Alessandro, concordo su tutto!!!
E' proprio quello che vorrei riuscire a fare io con le mie foto...non vorrei fossero sempre tutte uguali perche' ogni food ispira mood diversi (come ti dicevo nell'altro tuo post...una zuppa invernale mi ispira l'atmosfera di un pub inglese quando fuori piove...etc etc) solo che io ancora non sono in grado di dare "spirito e anima" alle mie foto perche' sono molto ignorante in questo campo.
Come mi hai detto tu, la luce dell'alba puo' essere creata in pieno sole...ma per farlo devi sapere come fare, devi conoscere i trick. E non dirmi che sono tutte scuse!!! :)
Quindi mi chiedo....come posso imparare?? Solo con l'esperienza e provando provando o ci sono corsi fotografici seri che tu puoi consigliare?
Ma tu fai corsi o hai mai pensato di farli?
Non e' che possiamo organizzarlo? Ovviamente nella tua citta'...che ne so magari si puo' organizzare un week end stile wrok shop. Ti andrebbe l'idea? Se gia' fai tutto questo....mi dai i dettagli please?

Diletta ha detto...

PS. Grazie e un sorriso luminoso.
D.

Babs ha detto...

clap clap clap clap
:-)

Alessandro Guerani ha detto...

@Diletta

L'esperienza direi che è la cosa fondamentale. Il vedere immagini... di qualunque tipo... foto, dipinti, film. Basta che siano di qualità e stimolino la mente.

Per quanta riguarda i corsi da maggio inizierò a farne, ma a livello individuale perché ritengo inutile insegnare a varie persone che, essendo a livello diverso, mi costringerebbero a tener conto del "minimo comun denominatore" con risultati che a mio parere sarebbero scarsi in relazione col costo.

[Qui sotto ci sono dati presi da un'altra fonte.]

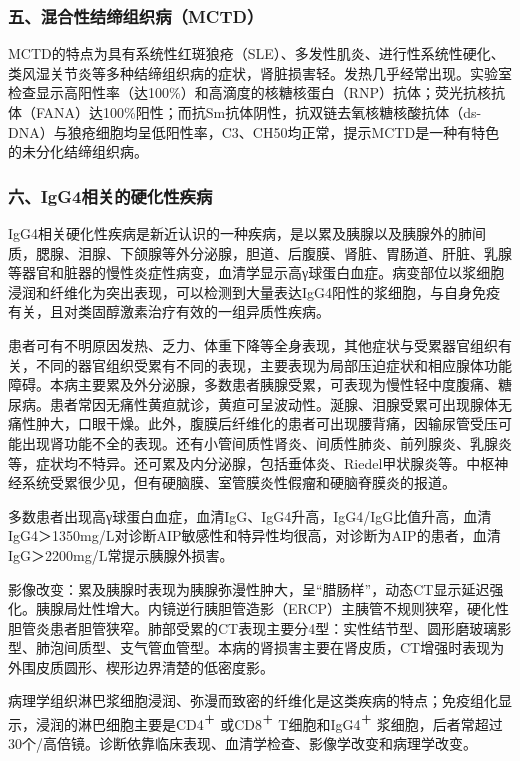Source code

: \subsubsection{五、混合性结缔组织病（MCTD）}

MCTD的特点为具有系统性红斑狼疮（SLE）、多发性肌炎、进行性系统性硬化、类风湿关节炎等多种结缔组织病的症状，肾脏损害轻。发热几乎经常出现。实验室检查显示高阳性率（达100\%）和高滴度的核糖核蛋白（RNP）抗体；荧光抗核抗体（FANA）达100\%阳性；而抗Sm抗体阴性，抗双链去氧核糖核酸抗体（ds-DNA）与狼疮细胞均呈低阳性率，C3、CH50均正常，提示MCTD是一种有特色的未分化结缔组织病。

\subsubsection{六、IgG4相关的硬化性疾病}

IgG4相关硬化性疾病是新近认识的一种疾病，是以累及胰腺以及胰腺外的肺间质，腮腺、泪腺、下颌腺等外分泌腺，胆道、后腹膜、肾脏、胃肠道、肝脏、乳腺等器官和脏器的慢性炎症性病变，血清学显示高γ球蛋白血症。病变部位以浆细胞浸润和纤维化为突出表现，可以检测到大量表达IgG4阳性的浆细胞，与自身免疫有关，且对类固醇激素治疗有效的一组异质性疾病。

患者可有不明原因发热、乏力、体重下降等全身表现，其他症状与受累器官组织有关，不同的器官组织受累有不同的表现，主要表现为局部压迫症状和相应腺体功能障碍。本病主要累及外分泌腺，多数患者胰腺受累，可表现为慢性轻中度腹痛、糖尿病。患者常因无痛性黄疸就诊，黄疸可呈波动性。涎腺、泪腺受累可出现腺体无痛性肿大，口眼干燥。此外，腹膜后纤维化的患者可出现腰背痛，因输尿管受压可能出现肾功能不全的表现。还有小管间质性肾炎、间质性肺炎、前列腺炎、乳腺炎等，症状均不特异。还可累及内分泌腺，包括垂体炎、Riedel甲状腺炎等。中枢神经系统受累很少见，但有硬脑膜、室管膜炎性假瘤和硬脑脊膜炎的报道。

多数患者出现高γ球蛋白血症，血清IgG、IgG4升高，IgG4/IgG比值升高，血清IgG4＞1350mg/L对诊断AIP敏感性和特异性均很高，对诊断为AIP的患者，血清IgG＞2200mg/L常提示胰腺外损害。

影像改变：累及胰腺时表现为胰腺弥漫性肿大，呈“腊肠样”，动态CT显示延迟强化。胰腺局灶性增大。内镜逆行胰胆管造影（ERCP）主胰管不规则狭窄，硬化性胆管炎患者胆管狭窄。肺部受累的CT表现主要分4型：实性结节型、圆形磨玻璃影型、肺泡间质型、支气管血管型。本病的肾损害主要在肾皮质，CT增强时表现为外围皮质圆形、楔形边界清楚的低密度影。

病理学组织淋巴浆细胞浸润、弥漫而致密的纤维化是这类疾病的特点；免疫组化显示，浸润的淋巴细胞主要是CD4\textsuperscript{＋}
或CD8\textsuperscript{＋} T细胞和IgG4\textsuperscript{＋}
浆细胞，后者常超过30个/高倍镜。诊断依靠临床表现、血清学检查、影像学改变和病理学改变。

Meglio poche ore ma "cucite su misura" dell'allievo.

Diletta ha detto...

Un po' come delle ripetizioni!!!Quindi cosa bisogna fare? Basta chiedertelo o iscriversi?

Alessandro Guerani ha detto...

Basta mettersi d'accordo per quando e per quanto. Il mio indirizzo mail è lì sopra nel menu, basta cliccare "Contattami".

Margherita ha detto...

Pienamente d'accordo! Oltre alle conoscenze tecniche che bisogna apprendere per realizzare concretamente le immagini è necessario "allenare l'occhio" alle immagini!
Attendiamo la seconda parte! :)

Sandro Franchi ha detto...

Bellisima la foto!

eli ha detto...

Il mio lavoro è scrivere animazioni e commedie che poi porto "in scena".
Il meccanismo è lo stesso che usi tu.
Un' idea, intorno alla quale girare per aggiungere e costruire!
Mi è piaciuto moltissimo il "racconto" di come è nata quella splendida foto del Cocktail!
Anche io aspetto il seguito ;)

Aniko ha detto...

Grazie! Questo consiglio è molto prezioso.
Mi piacerebbe ad imparare a fotografare i cibi in modo originale.Ma è proprio vero la fotografia è anche immaginazione!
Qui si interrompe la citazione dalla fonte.